_Exercise inputs_.
[Start of Attachment]

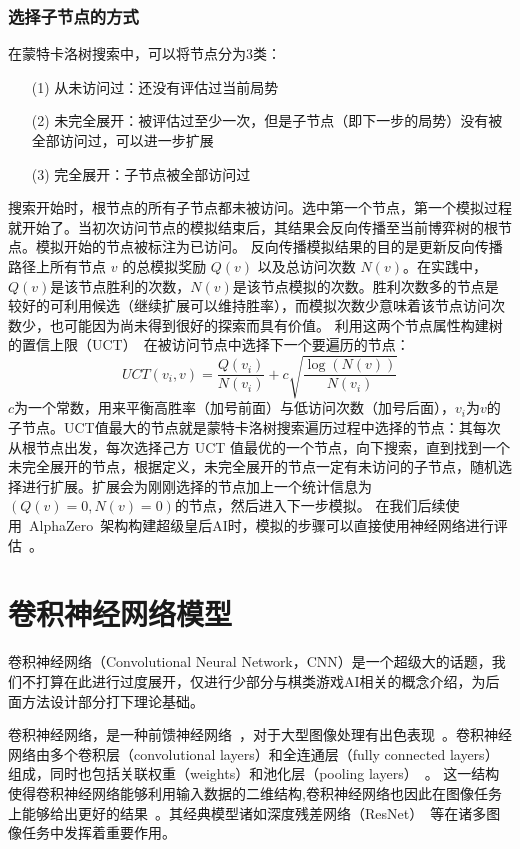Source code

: \subsubsection{选择子节点的方式}
在蒙特卡洛树搜索中，可以将节点分为3类：

\begin{itemize}
    \item [(1)] 
    从未访问过：还没有评估过当前局势
    \item [(2)]
    未完全展开：被评估过至少一次，但是子节点（即下一步的局势）没有被全部访问过，可以进一步扩展
    \item [(3)]
    完全展开：子节点被全部访问过
\end{itemize}

搜索开始时，根节点的所有子节点都未被访问。选中第一个节点，第一个模拟过程就开始了。当初次访问节点的模拟结束后，其结果会反向传播至当前博弈树的根节点。模拟开始的节点被标注为已访问。
反向传播模拟结果的目的是更新反向传播路径上所有节点 $v$ 的总模拟奖励 $Q(v)$ 以及总访问次数 $N(v)$。在实践中，$Q(v)$是该节点胜利的次数，$N(v)$是该节点模拟的次数。胜利次数多的节点是较好的可利用候选（继续扩展可以维持胜率），而模拟次数少意味着该节点访问次数少，也可能因为尚未得到很好的探索而具有价值。
利用这两个节点属性构建树的置信上限（UCT）~\cite{10.1007/11871842_29}在被访问节点中选择下一个要遍历的节点：
\begin{equation*}
    UCT(v_{i},v) = \frac{Q(v_{i})}{N(v_{i})} + c\sqrt{\frac{\log(N(v))}{N(v_{i})}}
\end{equation*}
$c$为一个常数，用来平衡高胜率（加号前面）与低访问次数（加号后面），$v_{i}$为$v$的子节点。UCT值最大的节点就是蒙特卡洛树搜索遍历过程中选择的节点：其每次从根节点出发，每次选择己方 UCT 值最优的一个节点，向下搜索，直到找到一个未完全展开的节点，根据定义，未完全展开的节点一定有未访问的子节点，随机选择进行扩展。扩展会为刚刚选择的节点加上一个统计信息为$(Q(v)=0,N(v)=0)$的节点，然后进入下一步模拟。
在我们后续使用~AlphaZero~架构构建超级皇后AI时，模拟的步骤可以直接使用神经网络进行评估~\cite{Silver1140,Silver2017,Silver2016}。

\section{卷积神经网络模型}
卷积神经网络（Convolutional Neural Network，CNN）是一个超级大的话题，我们不打算在此进行过度展开，仅进行少部分与棋类游戏AI相关的概念介绍，为后面方法设计部分打下理论基础。

卷积神经网络，是一种前馈神经网络~\cite{SCHMIDHUBER201585}，对于大型图像处理有出色表现~\cite{NIPS2012_4824}。卷积神经网络由多个卷积层（convolutional layers）和全连通层（fully connected layers）组成，同时也包括关联权重（weights）和池化层（pooling layers）~\cite{venkatesan2017convolutional}。
这一结构使得卷积神经网络能够利用输入数据的二维结构,卷积神经网络也因此在图像任务上能够给出更好的结果~\cite{VALUEVA2020232}。其经典模型诸如深度残差网络（ResNet）~\cite{resnet}等在诸多图像任务中发挥着重要作用。


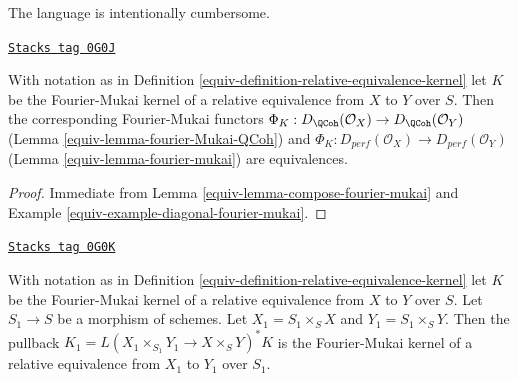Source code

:The language is intentionally cumbersome.

\begin{lemma}
\label{equiv-lemma-equivalences-rek}
\href{https://stacks.math.columbia.edu/tag/0G0J}{\texttt{Stacks tag 0G0J}}

With notation as in Definition \ref{equiv-definition-relative-equivalence-kernel}
let $K$ be the Fourier-Mukai kernel of a relative equivalence from $X$
to $Y$ over $S$. Then the corresponding Fourier-Mukai functors
$\Phi_K : D_\QCoh(\mathcal{O}_X) \to D_\QCoh(\mathcal{O}_Y)$
(Lemma \ref{equiv-lemma-fourier-Mukai-QCoh})
and $\Phi_K : D_{perf}(\mathcal{O}_X) \to D_{perf}(\mathcal{O}_Y)$
(Lemma \ref{equiv-lemma-fourier-mukai})
are equivalences.
\end{lemma}

\begin{proof}

Immediate from Lemma \ref{equiv-lemma-compose-fourier-mukai} and
Example \ref{equiv-example-diagonal-fourier-mukai}.
\end{proof}

\begin{lemma}
\label{equiv-lemma-base-change-rek}
\href{https://stacks.math.columbia.edu/tag/0G0K}{\texttt{Stacks tag 0G0K}}

With notation as in Definition \ref{equiv-definition-relative-equivalence-kernel}
let $K$ be the Fourier-Mukai kernel of a relative equivalence from $X$
to $Y$ over $S$. Let $S_1 \to S$ be a morphism of schemes. Let
$X_1 = S_1 \times_S X$ and $Y_1 = S_1 \times_S Y$. Then the pullback
$K_1 = L(X_1 \times_{S_1} Y_1 \to X \times_S Y)^*K$ is
the Fourier-Mukai kernel of a relative equivalence from $X_1$
to $Y_1$ over $S_1$.
\end{lemma}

[End of Attachment]

Go through the records and copy each line with "QCoh" in it.

_Solution for this problem_.
$\Phi_K : D_\QCoh(\mathcal{O}_X) \to D_\QCoh(\mathcal{O}_Y)$
(Lemma \ref{equiv-lemma-fourier-Mukai-QCoh})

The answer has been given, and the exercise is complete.